*The problem:* Your reply should contain the whole listing below, repeated exactly, and no images.

++++

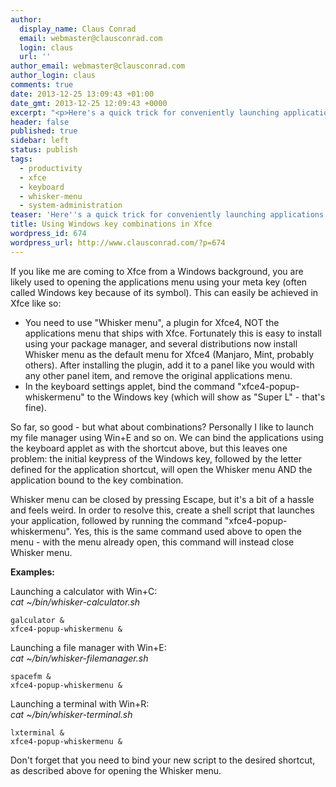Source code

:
 ```yaml
---
author:
  display_name: Claus Conrad
  email: webmaster@clausconrad.com
  login: claus
  url: ''
author_email: webmaster@clausconrad.com
author_login: claus
comments: true
date: 2013-12-25 13:09:43 +01:00
date_gmt: 2013-12-25 12:09:43 +0000
excerpt: "<p>Here's a quick trick for conveniently launching applications using the Windows key plus another key in Xfce4:</p>\r\n"
header: false
published: true
sidebar: left
status: publish
tags:
  - productivity
  - xfce
  - keyboard
  - whisker-menu
  - system-administration
teaser: 'Here''s a quick trick for conveniently launching applications using the Windows key plus another key in Xfce4:'
title: Using Windows key combinations in Xfce
wordpress_id: 674
wordpress_url: http://www.clausconrad.com/?p=674
---
```

If you like me are coming to Xfce from a Windows background, you are likely used to opening the applications menu using your meta key (often called Windows key because of its symbol). This can easily be achieved in Xfce like so:

* You need to use "Whisker menu", a plugin for Xfce4, NOT the applications menu that ships with Xfce. Fortunately this is easy to install using your package manager, and several distributions now install Whisker menu as the default menu for Xfce4 (Manjaro, Mint, probably others). After installing the plugin, add it to a panel like you would with any other panel item, and remove the original applications menu.
* In the keyboard settings applet, bind the command "xfce4-popup-whiskermenu" to the Windows key (which will show as "Super L" - that's fine).

So far, so good - but what about combinations? Personally I like to launch my file manager using Win+E and so on. We can bind the applications using the keyboard applet as with the shortcut above, but this leaves one problem: the initial keypress of the Windows key, followed by the letter defined for the application shortcut, will open the Whisker menu AND the application bound to
the key combination.

Whisker menu can be closed by pressing Escape, but it's a bit of a hassle and feels weird. In order to resolve this, create a shell script that launches your application, followed by running the command "xfce4-popup-whiskermenu". Yes, this is the same command used above to open the menu - with the menu already open, this command will instead close Whisker menu.

**Examples:**

Launching a calculator with Win+C:  
_cat ~/bin/whisker-calculator.sh_
```shell
galculator &
xfce4-popup-whiskermenu &
```

Launching a file manager with Win+E:  
_cat ~/bin/whisker-filemanager.sh_
```shell
spacefm &
xfce4-popup-whiskermenu &
```

Launching a terminal with Win+R:  
_cat ~/bin/whisker-terminal.sh_
```shell
lxterminal &
xfce4-popup-whiskermenu &
```

Don't forget that you need to bind your new script to the desired shortcut, as described above for opening the Whisker menu.
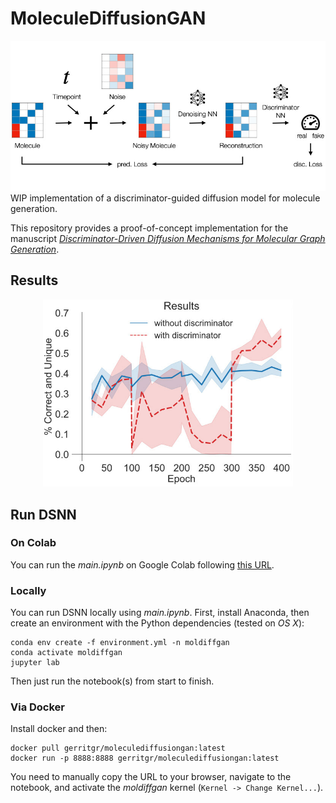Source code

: # MoleculeDiffusionGAN
<div style="text-align:center;">
<img src="method.jpg" alt="alt text" title="Overview" width="700"/>
</div>
WIP implementation of a discriminator-guided diffusion model for molecule generation. 

This repository provides a proof-of-concept implementation for the manuscript _[Discriminator-Driven Diffusion Mechanisms for Molecular Graph Generation](https://github.com/gerritgr/MoleculeDiffusionGAN/blob/73993c20db724a6c0ceb9f6f29ce8092141b58c1/Discriminator_Guided_Diffusion_for_Molecule_Generation.pdf)_.



## Results
<div style="text-align:center;">
<img src="results.jpg" alt="alt text" title="Overview" width="400"/>
</div>

## Run DSNN 

### On Colab
You can run the _main.ipynb_ on Google Colab following [this URL](https://colab.research.google.com/github/gerritgr/MoleculeDiffusionGAN/blob/main/main.ipynb). 

### Locally

You can run DSNN locally using _main.ipynb_. First, install Anaconda, then create an environment with the Python dependencies (tested on _OS X_):

```console
conda env create -f environment.yml -n moldiffgan
conda activate moldiffgan
jupyter lab
```
Then just run the notebook(s) from start to finish. 

### Via Docker
Install docker and then:
```console
docker pull gerritgr/moleculediffusiongan:latest
docker run -p 8888:8888 gerritgr/moleculediffusiongan:latest
```
You need to manually copy the URL to your browser, navigate to the notebook, and activate the _moldiffgan_ kernel (`Kernel -> Change Kernel...`).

++++

*Exercise output:*
Source code

:
 ```yaml
---
author:
  display_name: Claus Conrad
  email: webmaster@clausconrad.com
  login: claus
  url: ''
author_email: webmaster@clausconrad.com
author_login: claus
comments: true
date: 2013-12-25 13:09:43 +01:00
date_gmt: 2013-12-25 12:09:43 +0000
excerpt: "<p>Here's a quick trick for conveniently launching applications using the Windows key plus another key in Xfce4:</p>\r\n"
header: false
published: true
sidebar: left
status: publish
tags:
  - productivity
  - xfce
  - keyboard
  - whisker-menu
  - system-administration
teaser: 'Here''s a quick trick for conveniently launching applications using the Windows key plus another key in Xfce4:'
title: Using Windows key combinations in Xfce
wordpress_id: 674
wordpress_url: http://www.clausconrad.com/?p=674
---
```

If you like me are coming to Xfce from a Windows background, you are likely used to opening the applications menu using your meta key (often called Windows key because of its symbol). This can easily be achieved in Xfce like so:

* You need to use "Whisker menu", a plugin for Xfce4, NOT the applications menu that ships with Xfce. Fortunately this is easy to install using your package manager, and several distributions now install Whisker menu as the default menu for Xfce4 (Manjaro, Mint, probably others). After installing the plugin, add it to a panel like you would with any other panel item, and remove the original applications menu.
* In the keyboard settings applet, bind the command "xfce4-popup-whiskermenu" to the Windows key (which will show as "Super L" - that's fine).

So far, so good - but what about combinations? Personally I like to launch my file manager using Win+E and so on. We can bind the applications using the keyboard applet as with the shortcut above, but this leaves one problem: the initial keypress of the Windows key, followed by the letter defined for the application shortcut, will open the Whisker menu AND the application bound to
the key combination.

Whisker menu can be closed by pressing Escape, but it's a bit of a hassle and feels weird. In order to resolve this, create a shell script that launches your application, followed by running the command "xfce4-popup-whiskermenu". Yes, this is the same command used above to open the menu - with the menu already open, this command will instead close Whisker menu.

**Examples:**

Launching a calculator with Win+C:  
_cat ~/bin/whisker-calculator.sh_
```shell
galculator &
xfce4-popup-whiskermenu &
```

Launching a file manager with Win+E:  
_cat ~/bin/whisker-filemanager.sh_
```shell
spacefm &
xfce4-popup-whiskermenu &
```

Launching a terminal with Win+R:  
_cat ~/bin/whisker-terminal.sh_
```shell
lxterminal &
xfce4-popup-whiskermenu &
```

Don't forget that you need to bind your new script to the desired shortcut, as described above for opening the Whisker menu.
Source code

: # MoleculeDiffusionGAN
<div style="text-align:center;">
<img src="method.jpg" alt="alt text" title="Overview" width="700"/>
</div>
WIP implementation of a discriminator-guided diffusion model for molecule generation. 

This repository provides a proof-of-concept implementation for the manuscript _[Discriminator-Driven Diffusion Mechanisms for Molecular Graph Generation](https://github.com/gerritgr/MoleculeDiffusionGAN/blob/73993c20db724a6c0ceb9f6f29ce8092141b58c1/Discriminator_Guided_Diffusion_for_Molecule_Generation.pdf)_.



## Results
<div style="text-align:center;">
<img src="results.jpg" alt="alt text" title="Overview" width="400"/>
</div>

## Run DSNN 

### On Colab
You can run the _main.ipynb_ on Google Colab following [this URL](https://colab.research.google.com/github/gerritgr/MoleculeDiffusionGAN/blob/main/main.ipynb). 

### Locally

You can run DSNN locally using _main.ipynb_. First, install Anaconda, then create an environment with the Python dependencies (tested on _OS X_):

```console
conda env create -f environment.yml -n moldiffgan
conda activate moldiffgan
jupyter lab
```
Then just run the notebook(s) from start to finish. 

### Via Docker
Install docker and then:
```console
docker pull gerritgr/moleculediffusiongan:latest
docker run -p 8888:8888 gerritgr/moleculediffusiongan:latest
```
You need to manually copy the URL to your browser, navigate to the notebook, and activate the _moldiffgan_ kernel (`Kernel -> Change Kernel...`).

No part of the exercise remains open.